Endothelial Senescence Mediates Hypoxia‐induced Vascular Remodeling in the Lung through TWIST1 Signaling

Abstract

Pulmonary hypertension (PH) is a fatal pulmonary vascular disease characterized by a sustained elevation of pulmonary arterial pressure. One of the major characteristics of PH is uncontrolled accumulation of pulmonary artery smooth muscle cells (PASMCs) to normally non‐muscularized distal pulmonary arteries (PAs). Cellular senescence contributes to aging and lung diseases associated with PH. The aim of this study is to understand the mechanism by which cellular senescence controls vascular remodeling in PH. We have reported that a basic helix‐loop‐helix transcription factor, TWIST1, in endothelial cells (ECs) mediates hypoxia‐induced accumulation of PASMCs to PAs by increasing platelet‐derived growth factor (PDGFB) expression. Here we have demonstrated that the levels of senescence markers, p16INK4A and senescence‐associated β‐galactosidase (SA‐β‐gal) are higher in ECs isolated from PH patients compared to those from healthy individuals.
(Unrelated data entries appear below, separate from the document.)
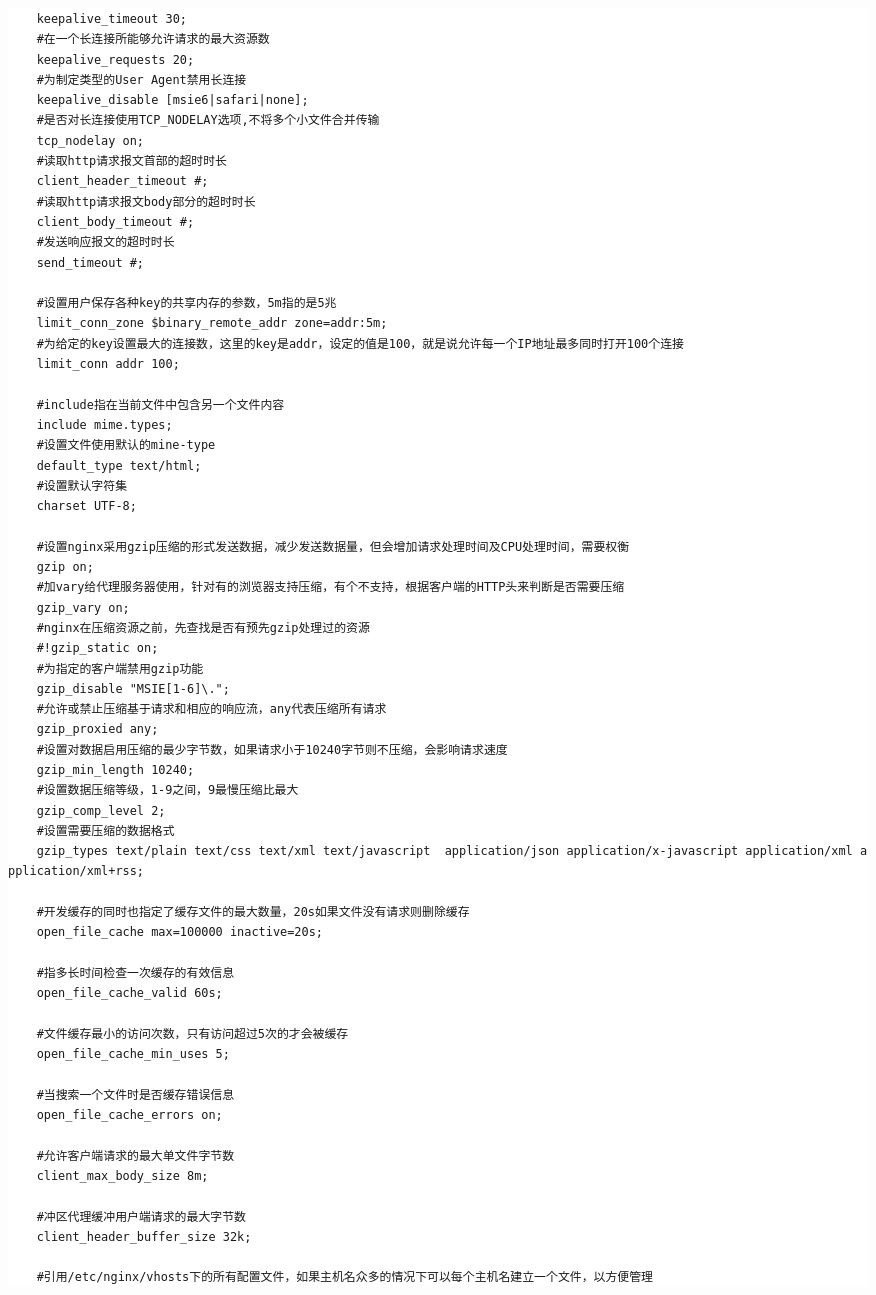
 ```
    keepalive_timeout 30;
    #在一个长连接所能够允许请求的最大资源数
    keepalive_requests 20;
    #为制定类型的User Agent禁用长连接
    keepalive_disable [msie6|safari|none];
    #是否对长连接使用TCP_NODELAY选项,不将多个小文件合并传输
    tcp_nodelay on;
    #读取http请求报文首部的超时时长
    client_header_timeout #;
    #读取http请求报文body部分的超时时长
    client_body_timeout #;
    #发送响应报文的超时时长
    send_timeout #;
    
    #设置用户保存各种key的共享内存的参数，5m指的是5兆
    limit_conn_zone $binary_remote_addr zone=addr:5m;
    #为给定的key设置最大的连接数，这里的key是addr，设定的值是100，就是说允许每一个IP地址最多同时打开100个连接
    limit_conn addr 100;

    #include指在当前文件中包含另一个文件内容
    include mime.types;
    #设置文件使用默认的mine-type
    default_type text/html;
    #设置默认字符集
    charset UTF-8;

    #设置nginx采用gzip压缩的形式发送数据，减少发送数据量，但会增加请求处理时间及CPU处理时间，需要权衡
    gzip on;
    #加vary给代理服务器使用，针对有的浏览器支持压缩，有个不支持，根据客户端的HTTP头来判断是否需要压缩
    gzip_vary on;
    #nginx在压缩资源之前，先查找是否有预先gzip处理过的资源
    #!gzip_static on;
    #为指定的客户端禁用gzip功能
    gzip_disable "MSIE[1-6]\.";
    #允许或禁止压缩基于请求和相应的响应流，any代表压缩所有请求
    gzip_proxied any;
    #设置对数据启用压缩的最少字节数，如果请求小于10240字节则不压缩，会影响请求速度
    gzip_min_length 10240;
    #设置数据压缩等级，1-9之间，9最慢压缩比最大
    gzip_comp_level 2;
    #设置需要压缩的数据格式
    gzip_types text/plain text/css text/xml text/javascript  application/json application/x-javascript application/xml application/xml+rss; 

    #开发缓存的同时也指定了缓存文件的最大数量，20s如果文件没有请求则删除缓存
    open_file_cache max=100000 inactive=20s;
    
    #指多长时间检查一次缓存的有效信息
    open_file_cache_valid 60s;
    
    #文件缓存最小的访问次数，只有访问超过5次的才会被缓存
    open_file_cache_min_uses 5;
    
    #当搜索一个文件时是否缓存错误信息
    open_file_cache_errors on;

    #允许客户端请求的最大单文件字节数
    client_max_body_size 8m;
    
    #冲区代理缓冲用户端请求的最大字节数
    client_header_buffer_size 32k;
    
    #引用/etc/nginx/vhosts下的所有配置文件，如果主机名众多的情况下可以每个主机名建立一个文件，以方便管理
```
Analysis of publicly available RNAseq data of PH patient lungs reveals the interaction between TWIST1 and senescence‐related genes. The levels of PDGFB upregulated in PH patient‐derived ECs are inhibited by knocking down p16INK4A expression or treatment with senolytic reagent ABT‐263. Hypoxia‐induced accumulation of a‐smooth muscle actin (aSMA)‐positive cells to the PAs and TWIST1 expression are attenuated in p16INK4Afl/fl‐Cdh5(PAC)‐CreERT2 mice after tamoxifen induction. These results suggest that EC senescence mediates vascular remodeling in PH through TWIST1 signaling.